Fabian Henao Ocampo
La blasfemia, definida como el desprecio a lo sagrado, es una falta grave que en algunas naciones conlleva penas severas, mientras que en nuestra sociedad se traduce en una profunda ofensa cultural. Proferir juicios basados en supuestos sobre figuras fundamentales de la fe no es una simple ligereza, sino una transgresión que afecta la identidad y las fibras más íntimas de millones de personas. Colombia es por tradición, historia y demografía un país Católico.

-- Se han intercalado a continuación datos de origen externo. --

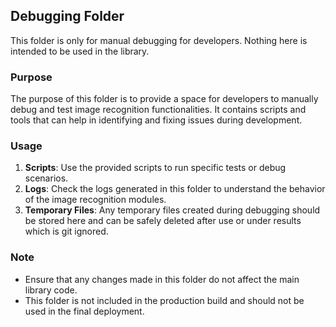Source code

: ## Debugging Folder

This folder is only for manual debugging for developers. Nothing here is intended to be used in the library.

### Purpose

The purpose of this folder is to provide a space for developers to manually debug and test image recognition functionalities. It contains scripts and tools that can help in identifying and fixing issues during development.

### Usage

1. **Scripts**: Use the provided scripts to run specific tests or debug scenarios.
2. **Logs**: Check the logs generated in this folder to understand the behavior of the image recognition modules.
3. **Temporary Files**: Any temporary files created during debugging should be stored here and can be safely deleted after use or under results which is git ignored.

### Note

- Ensure that any changes made in this folder do not affect the main library code.
- This folder is not included in the production build and should not be used in the final deployment.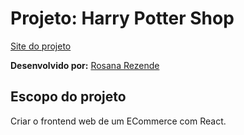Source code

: # Projeto: Harry Potter Shop

[Site do projeto](http://hp-shop-rosana.surge.sh/)

**Desenvolvido por:** [Rosana Rezende](https://www.linkedin.com/in/rosanarezende/)
<br>

## Escopo do projeto
Criar o frontend web de um ECommerce com React.
<br><br>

Bajo esta óptica, las declaraciones del presidente de Colombia, Gustavo Petro, sobre la supuesta vida íntima de Jesucristo resultan desatinadas y constituyen un ataque a la fe cristiana. Al sugerir relaciones carnales sin fundamento, el mandatario ignora la investidura de su cargo y demuestra una desconexión preocupante con el respeto que merece un país que, aunque laico por ley, es mayoritariamente creyente. Decir que Jesús hacia el amor con María Magdalena, es una interpretación basada en las fantasías de los que creen que todo funciona de esa manera, ver el mundo con las gafas rojas.
Es imperativo subrayar que el presunto romance entre Jesús y María Magdalena carece de sustento histórico o bíblico, siendo una narrativa de ficción derivada de interpretaciones erróneas. Que un jefe de Estado valide estos mitos como realidades documentadas es un error académico y una provocación social que vulnera el rigor que debería acompañar al discurso oficial.
Lo más alarmante es el uso de un lenguaje crudo y carente de sobriedad, lo que convierte este episodio en un “sacrilegio desde el poder”. Un líder tiene la responsabilidad de administrar sus palabras con prudencia, pues al agredir los símbolos sagrados bajo relatos ficticios, fractura el tejido social y erosiona la confianza de quienes encuentran en su fe una brújula moral.